Truth in advertising. Hiding this new produce is a clear lie. It is NOT real natural vanilla. Real natural vani8lla is a complex mixture of many things, not all pure vanillin. If the yeast is producing a complex mixture, it will not be the same complex mixture. To be regarded as old, known, and safe, it will need to be purified. If purified, it is not real natural vanilla. If not purified, it is not a known safe mixture. In both cases it is not the same mixture of the same components that come from the vanilla bean. Thus, calling it natural vanilla is just a very simple obvious lie. Jusr more lies in advertising.

Free Market Capitalism: One of the basic foundational premisses in "Capitalism", "Free Market Capitalism" is that the consumer is well informed about the products that they are buying and have free will choices about what to buy at what price. Hiding the truth about the products we purchase is a violation of Free Market Capitalism principles. This creates "managed markets", one of the things we railed against in Soviet economic operations. I prefer "Free market Capitalism" and full disclosure of all product details so that the consumer can make free market decisions about what products to purchase at what price. (and get what they actually pay for).
#33873
About the only thing I can agree with is that there needs to be full disclosure about what you are buying.
There is broad scientific consensus that food on the market derived from GM crops poses no greater risk to human health than conventional food.[
We bought our farm about seven years ago and have been experimenting with organic techniques growing vegetables, including GM varieties. This was on the advice of the locals who all grow GM corn, beans, wheat, and cotton, etc. They laughed their asses off at us for wanting the property to eventually be certified organic and not wanting to go GM, which is still our goal. We have learned a great deal about blight and disease.

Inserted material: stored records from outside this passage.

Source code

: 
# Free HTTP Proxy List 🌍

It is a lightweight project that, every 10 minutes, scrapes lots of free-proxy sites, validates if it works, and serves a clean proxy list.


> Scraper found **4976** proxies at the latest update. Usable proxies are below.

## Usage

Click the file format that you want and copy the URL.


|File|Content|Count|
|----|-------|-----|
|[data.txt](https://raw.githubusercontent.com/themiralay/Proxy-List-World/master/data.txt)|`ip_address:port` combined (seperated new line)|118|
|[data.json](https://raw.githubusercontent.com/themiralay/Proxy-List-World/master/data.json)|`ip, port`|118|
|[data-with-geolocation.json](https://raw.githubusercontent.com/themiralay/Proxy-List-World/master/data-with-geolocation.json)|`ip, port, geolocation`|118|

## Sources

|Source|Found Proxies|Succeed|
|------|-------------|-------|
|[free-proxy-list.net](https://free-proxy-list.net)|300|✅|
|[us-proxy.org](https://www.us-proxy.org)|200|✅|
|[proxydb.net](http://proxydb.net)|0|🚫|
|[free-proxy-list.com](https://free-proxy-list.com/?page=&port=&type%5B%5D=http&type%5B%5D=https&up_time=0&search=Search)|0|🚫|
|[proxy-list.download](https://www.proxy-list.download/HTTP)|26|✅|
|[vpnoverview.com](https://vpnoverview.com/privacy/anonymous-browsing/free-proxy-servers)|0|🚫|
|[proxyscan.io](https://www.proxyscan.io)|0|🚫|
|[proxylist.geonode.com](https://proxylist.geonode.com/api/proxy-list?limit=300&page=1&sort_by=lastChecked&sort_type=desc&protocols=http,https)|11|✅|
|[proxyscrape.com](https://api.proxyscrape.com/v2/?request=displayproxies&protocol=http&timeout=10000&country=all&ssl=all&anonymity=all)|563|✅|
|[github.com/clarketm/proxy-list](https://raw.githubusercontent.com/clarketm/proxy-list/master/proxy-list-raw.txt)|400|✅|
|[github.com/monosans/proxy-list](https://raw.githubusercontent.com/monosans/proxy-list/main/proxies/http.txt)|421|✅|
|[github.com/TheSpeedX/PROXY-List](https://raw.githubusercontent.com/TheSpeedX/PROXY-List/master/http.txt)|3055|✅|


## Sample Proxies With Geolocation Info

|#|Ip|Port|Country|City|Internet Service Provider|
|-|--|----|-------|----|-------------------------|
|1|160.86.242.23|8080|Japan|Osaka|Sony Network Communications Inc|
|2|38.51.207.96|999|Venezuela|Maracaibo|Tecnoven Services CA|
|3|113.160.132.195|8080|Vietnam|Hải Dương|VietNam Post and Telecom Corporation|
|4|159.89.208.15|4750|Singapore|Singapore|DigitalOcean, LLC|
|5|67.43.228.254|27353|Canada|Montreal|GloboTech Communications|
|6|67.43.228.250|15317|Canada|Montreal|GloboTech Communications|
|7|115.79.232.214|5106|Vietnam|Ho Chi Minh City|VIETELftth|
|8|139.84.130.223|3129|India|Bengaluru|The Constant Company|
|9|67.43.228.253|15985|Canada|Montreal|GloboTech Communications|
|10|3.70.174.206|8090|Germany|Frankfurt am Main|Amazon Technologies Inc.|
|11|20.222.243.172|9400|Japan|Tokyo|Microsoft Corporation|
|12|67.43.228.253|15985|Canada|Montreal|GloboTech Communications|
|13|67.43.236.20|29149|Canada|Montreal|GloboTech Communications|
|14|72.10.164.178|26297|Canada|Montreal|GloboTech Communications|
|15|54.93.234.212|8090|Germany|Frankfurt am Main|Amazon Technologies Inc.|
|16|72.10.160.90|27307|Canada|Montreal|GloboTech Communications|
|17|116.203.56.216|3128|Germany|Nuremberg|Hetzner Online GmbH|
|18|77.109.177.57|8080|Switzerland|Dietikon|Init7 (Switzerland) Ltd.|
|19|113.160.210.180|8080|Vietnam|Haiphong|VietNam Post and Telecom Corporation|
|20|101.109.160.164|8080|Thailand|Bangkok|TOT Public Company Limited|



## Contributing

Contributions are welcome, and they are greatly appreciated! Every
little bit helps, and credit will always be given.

We grow probably 99% of our own personal produce and put up for our short warm winters. When we do buy, we buy from local stands and butchers where at least we know we are helping our neighbors.


Support localism
No farms no food.
#33900
Bravo Brandon. Good luck with farming. That is a tough business. Yes, support local farms and other businesses. They are fewer and fewer by each year.
\
I am glad you agree with full disclosure. Now tell Congress about that, because they have always sided with the industry view that we have no right to know what we a buying, that labeling with details that reveal the nature of what we buy is harmful to the interests of the industry.

As to what you don;t agree with, well, ?????
#33903
It's not so much a disagreement as it is maybe ignorance on my part. I honestly cannot see the difference in our ancestors cross breeding their vegetables for improvements and some scientist directly inserting other vegetable DNA.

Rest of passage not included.